Artemisinin combination therapies (ACTs) are highly effective at treating uncomplicated Plasmodium falciparum malaria, but the emergence of the new pfkelch13 R561H mutation in Rwanda, associated with delayed parasite clearance, suggests that interventions are needed to slow its spread. Using a Rwanda-specific spatial calibration of an individual-based malaria model, we evaluate 26 strategies aimed at minimizing treatment failures and delaying the spread of R561H after 3, 5 and 10 years. Lengthening ACT courses and deploying multiple first-line therapies (MFTs) reduced treatment failures after 5 years when compared to the current approach of a 3-d course of artemether–lumefantrine. The best among these options (an MFT policy) resulted in median treatment failure counts that were 49% lower and a median R561H allele frequency that was 0.15 lower than under baseline. New approaches to resistance management, such as triple ACTs or sequential courses of two different ACTs, were projected to have a larger impact than longer ACT courses or MFT; these were associated with median treatment failure counts in 5 years that were 81–92% lower than the current approach. A policy response to currently circulating artemisinin-resistant genotypes in Africa is urgently needed to prevent a population-wide rise in treatment failures.



中文翻译:


减缓卢旺达青蒿素耐药性 pfkelch R561H 突变传播的政策干预模型



青蒿素联合疗法 (ACT) 对于治疗简单的恶性疟原虫疟疾非常有效,但卢旺达出现的新pfkelch13 R561H 突变与寄生虫清除延迟相关,表明需要采取干预措施来减缓其传播。

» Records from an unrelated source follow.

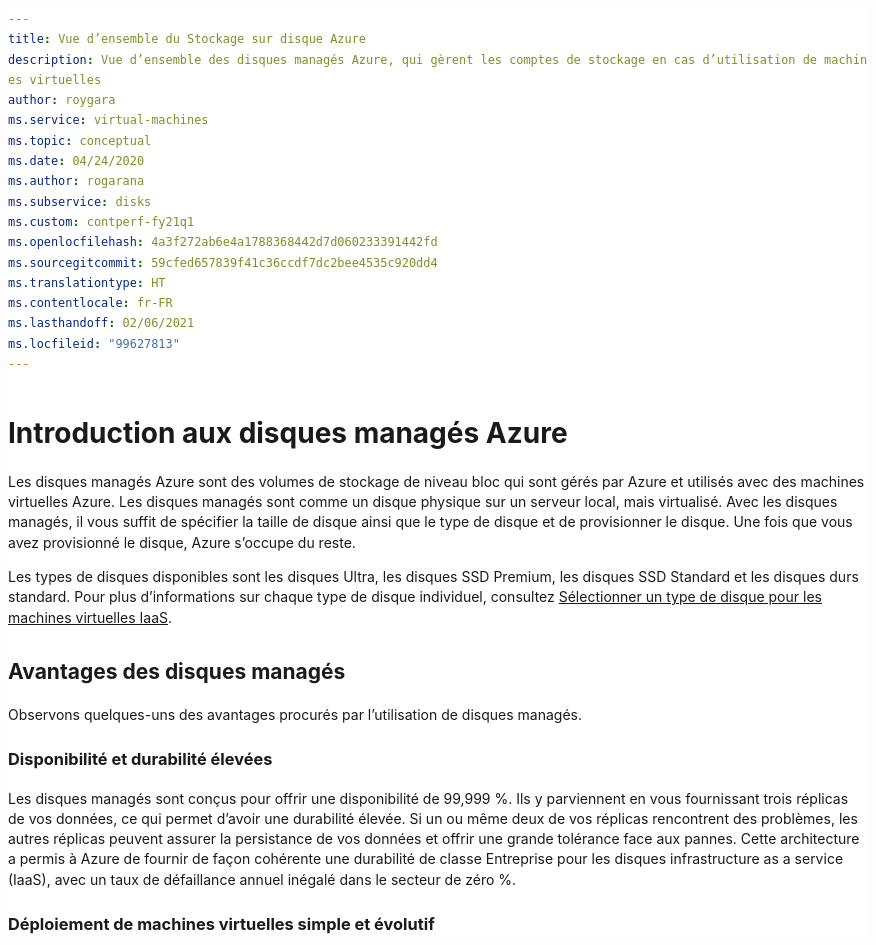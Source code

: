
 ```yaml
---
title: Vue d’ensemble du Stockage sur disque Azure
description: Vue d’ensemble des disques managés Azure, qui gèrent les comptes de stockage en cas d’utilisation de machines virtuelles
author: roygara
ms.service: virtual-machines
ms.topic: conceptual
ms.date: 04/24/2020
ms.author: rogarana
ms.subservice: disks
ms.custom: contperf-fy21q1
ms.openlocfilehash: 4a3f272ab6e4a1788368442d7d060233391442fd
ms.sourcegitcommit: 59cfed657839f41c36ccdf7dc2bee4535c920dd4
ms.translationtype: HT
ms.contentlocale: fr-FR
ms.lasthandoff: 02/06/2021
ms.locfileid: "99627813"
---
```

# <a name="introduction-to-azure-managed-disks"></a>Introduction aux disques managés Azure

Les disques managés Azure sont des volumes de stockage de niveau bloc qui sont gérés par Azure et utilisés avec des machines virtuelles Azure. Les disques managés sont comme un disque physique sur un serveur local, mais virtualisé. Avec les disques managés, il vous suffit de spécifier la taille de disque ainsi que le type de disque et de provisionner le disque. Une fois que vous avez provisionné le disque, Azure s’occupe du reste.

Les types de disques disponibles sont les disques Ultra, les disques SSD Premium, les disques SSD Standard et les disques durs standard. Pour plus d’informations sur chaque type de disque individuel, consultez [Sélectionner un type de disque pour les machines virtuelles IaaS](disks-types.md).

## <a name="benefits-of-managed-disks"></a>Avantages des disques managés

Observons quelques-uns des avantages procurés par l’utilisation de disques managés.

### <a name="highly-durable-and-available"></a>Disponibilité et durabilité élevées

Les disques managés sont conçus pour offrir une disponibilité de 99,999 %. Ils y parviennent en vous fournissant trois réplicas de vos données, ce qui permet d’avoir une durabilité élevée. Si un ou même deux de vos réplicas rencontrent des problèmes, les autres réplicas peuvent assurer la persistance de vos données et offrir une grande tolérance face aux pannes. Cette architecture a permis à Azure de fournir de façon cohérente une durabilité de classe Entreprise pour les disques infrastructure as a service (IaaS), avec un taux de défaillance annuel inégalé dans le secteur de zéro %.

### <a name="simple-and-scalable-vm-deployment"></a>Déploiement de machines virtuelles simple et évolutif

使用基于个体的疟疾模型的卢旺达特定空间校准,我们评估了 26 种策略,旨在最大限度地减少治疗失败并在 3 年、5 年和 10 年后延迟 R561H 的传播。与目前的蒿甲醚-苯芴醇 3 天疗程相比,延长 ACT 疗程和部署多种一线疗法 (MFT) 减少了 5 年后的治疗失败。这些选项中最好的(MFT 政策)导致中位治疗失败计数比基线低 49%,中位 R561H 等位基因频率比基线低 0.15。新的阻力管理方法,例如三重 ACT 或两种不同 ACT 的连续课程,预计将比较长的 ACT 课程或 MFT 产生更大的影响;这些与 5 年内治疗失败中位数相关,比当前方法低 81-92%。迫切需要对非洲目前流行的青蒿素耐药基因型采取政策应对措施,以防止整个人群治疗失败率上升。